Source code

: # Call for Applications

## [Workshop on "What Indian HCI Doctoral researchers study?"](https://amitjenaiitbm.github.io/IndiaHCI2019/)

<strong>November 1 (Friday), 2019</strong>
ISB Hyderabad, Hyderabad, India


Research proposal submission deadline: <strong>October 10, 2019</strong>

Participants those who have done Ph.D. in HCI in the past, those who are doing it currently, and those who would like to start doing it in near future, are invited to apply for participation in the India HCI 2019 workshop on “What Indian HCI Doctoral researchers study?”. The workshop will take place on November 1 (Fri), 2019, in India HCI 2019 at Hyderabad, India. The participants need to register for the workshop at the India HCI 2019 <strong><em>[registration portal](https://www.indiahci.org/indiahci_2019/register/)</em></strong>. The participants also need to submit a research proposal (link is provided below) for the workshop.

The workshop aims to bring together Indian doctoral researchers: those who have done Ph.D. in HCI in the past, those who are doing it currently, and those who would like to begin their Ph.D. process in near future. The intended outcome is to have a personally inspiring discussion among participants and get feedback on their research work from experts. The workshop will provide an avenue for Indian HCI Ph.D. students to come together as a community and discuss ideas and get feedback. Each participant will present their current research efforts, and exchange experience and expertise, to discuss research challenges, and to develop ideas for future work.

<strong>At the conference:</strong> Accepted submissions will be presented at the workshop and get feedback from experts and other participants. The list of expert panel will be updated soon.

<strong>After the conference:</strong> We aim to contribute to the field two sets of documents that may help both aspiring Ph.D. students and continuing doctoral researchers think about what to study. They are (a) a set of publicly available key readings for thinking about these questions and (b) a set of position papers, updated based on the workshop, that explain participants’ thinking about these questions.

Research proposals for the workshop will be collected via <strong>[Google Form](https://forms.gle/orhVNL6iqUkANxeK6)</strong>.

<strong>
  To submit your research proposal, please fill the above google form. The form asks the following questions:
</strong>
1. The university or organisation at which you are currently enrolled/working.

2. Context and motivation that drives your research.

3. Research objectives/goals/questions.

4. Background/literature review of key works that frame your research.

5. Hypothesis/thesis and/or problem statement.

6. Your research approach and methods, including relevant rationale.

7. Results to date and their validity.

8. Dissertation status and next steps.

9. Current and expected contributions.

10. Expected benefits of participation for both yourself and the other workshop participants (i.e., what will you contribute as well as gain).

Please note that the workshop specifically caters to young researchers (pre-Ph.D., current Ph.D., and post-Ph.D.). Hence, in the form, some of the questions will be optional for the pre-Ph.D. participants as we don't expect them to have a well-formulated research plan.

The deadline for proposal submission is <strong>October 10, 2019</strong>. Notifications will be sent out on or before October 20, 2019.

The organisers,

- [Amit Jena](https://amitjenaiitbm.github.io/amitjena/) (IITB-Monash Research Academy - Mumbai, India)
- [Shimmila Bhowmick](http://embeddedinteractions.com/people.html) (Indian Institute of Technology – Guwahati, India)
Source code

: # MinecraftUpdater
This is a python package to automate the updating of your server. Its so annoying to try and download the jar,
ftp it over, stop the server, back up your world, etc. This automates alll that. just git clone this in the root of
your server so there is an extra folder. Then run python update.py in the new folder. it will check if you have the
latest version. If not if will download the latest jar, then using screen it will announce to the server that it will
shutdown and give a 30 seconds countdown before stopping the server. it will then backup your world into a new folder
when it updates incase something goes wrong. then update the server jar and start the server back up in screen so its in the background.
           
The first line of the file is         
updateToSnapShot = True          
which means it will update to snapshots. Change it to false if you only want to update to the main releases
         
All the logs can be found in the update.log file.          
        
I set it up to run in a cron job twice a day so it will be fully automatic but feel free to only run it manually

------

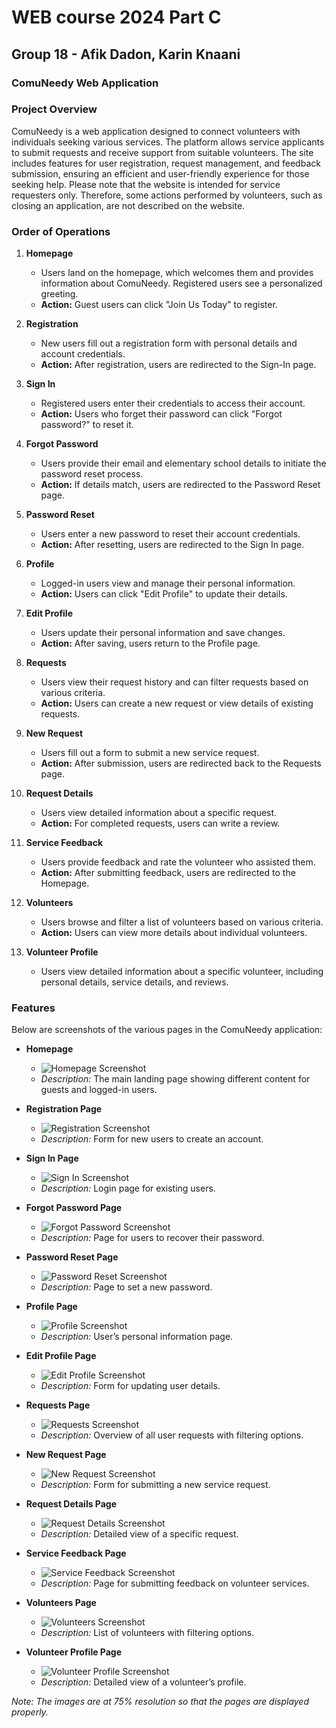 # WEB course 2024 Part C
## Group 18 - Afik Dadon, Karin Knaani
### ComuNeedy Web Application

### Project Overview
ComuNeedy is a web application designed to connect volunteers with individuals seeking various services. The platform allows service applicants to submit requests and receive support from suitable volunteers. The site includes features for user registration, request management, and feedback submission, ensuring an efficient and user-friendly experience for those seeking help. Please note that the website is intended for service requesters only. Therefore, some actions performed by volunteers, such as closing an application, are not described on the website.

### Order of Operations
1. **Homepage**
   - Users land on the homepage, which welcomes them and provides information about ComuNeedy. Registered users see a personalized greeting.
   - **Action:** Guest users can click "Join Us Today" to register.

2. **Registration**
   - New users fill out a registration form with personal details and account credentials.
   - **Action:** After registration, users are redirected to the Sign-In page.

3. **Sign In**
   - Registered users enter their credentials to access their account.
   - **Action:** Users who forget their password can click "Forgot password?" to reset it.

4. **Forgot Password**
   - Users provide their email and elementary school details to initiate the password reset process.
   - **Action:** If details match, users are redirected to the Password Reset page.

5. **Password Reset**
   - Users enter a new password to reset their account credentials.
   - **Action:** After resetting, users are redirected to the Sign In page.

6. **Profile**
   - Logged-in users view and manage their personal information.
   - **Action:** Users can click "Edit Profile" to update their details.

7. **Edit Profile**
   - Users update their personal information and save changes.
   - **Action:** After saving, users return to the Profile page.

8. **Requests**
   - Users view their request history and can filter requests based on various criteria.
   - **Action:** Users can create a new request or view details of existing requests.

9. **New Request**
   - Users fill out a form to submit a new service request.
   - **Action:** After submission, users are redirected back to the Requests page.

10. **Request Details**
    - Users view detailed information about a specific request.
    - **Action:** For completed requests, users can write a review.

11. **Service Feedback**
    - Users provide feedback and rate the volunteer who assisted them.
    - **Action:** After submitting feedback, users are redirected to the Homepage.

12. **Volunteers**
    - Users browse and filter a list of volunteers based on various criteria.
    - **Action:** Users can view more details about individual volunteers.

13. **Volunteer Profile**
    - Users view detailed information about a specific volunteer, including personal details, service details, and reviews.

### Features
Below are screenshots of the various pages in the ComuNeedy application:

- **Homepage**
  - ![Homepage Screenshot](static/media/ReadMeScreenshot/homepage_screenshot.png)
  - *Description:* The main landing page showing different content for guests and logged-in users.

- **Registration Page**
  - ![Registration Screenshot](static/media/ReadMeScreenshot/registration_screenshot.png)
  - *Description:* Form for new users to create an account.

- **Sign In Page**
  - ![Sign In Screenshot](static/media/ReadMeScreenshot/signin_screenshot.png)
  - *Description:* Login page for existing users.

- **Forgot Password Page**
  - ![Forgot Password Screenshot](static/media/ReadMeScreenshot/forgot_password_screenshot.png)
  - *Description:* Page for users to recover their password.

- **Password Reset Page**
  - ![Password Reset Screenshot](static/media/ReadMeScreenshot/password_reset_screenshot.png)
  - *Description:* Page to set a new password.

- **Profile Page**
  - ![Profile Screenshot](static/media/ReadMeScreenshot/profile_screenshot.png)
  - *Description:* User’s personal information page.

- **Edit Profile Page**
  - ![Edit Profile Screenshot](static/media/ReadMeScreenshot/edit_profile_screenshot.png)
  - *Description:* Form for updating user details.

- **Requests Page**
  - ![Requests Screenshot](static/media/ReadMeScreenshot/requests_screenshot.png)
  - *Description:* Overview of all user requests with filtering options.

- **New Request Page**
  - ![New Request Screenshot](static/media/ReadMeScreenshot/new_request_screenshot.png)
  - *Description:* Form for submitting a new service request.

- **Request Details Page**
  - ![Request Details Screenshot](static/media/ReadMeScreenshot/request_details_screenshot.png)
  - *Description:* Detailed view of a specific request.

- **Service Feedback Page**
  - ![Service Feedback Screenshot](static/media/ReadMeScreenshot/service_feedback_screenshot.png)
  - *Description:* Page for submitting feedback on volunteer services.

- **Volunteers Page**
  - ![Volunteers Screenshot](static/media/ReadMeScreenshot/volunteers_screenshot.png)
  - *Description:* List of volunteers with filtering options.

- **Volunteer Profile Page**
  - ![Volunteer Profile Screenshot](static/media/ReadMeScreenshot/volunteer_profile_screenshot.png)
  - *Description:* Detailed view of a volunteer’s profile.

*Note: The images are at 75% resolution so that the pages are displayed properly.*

------

*Your objective*: Select every line in the records above that contains the word "fill".

*Exercise output*:
  To submit your research proposal, please fill the above google form. The form asks the following questions:
   - New users fill out a registration form with personal details and account credentials.
   - Users fill out a form to submit a new service request.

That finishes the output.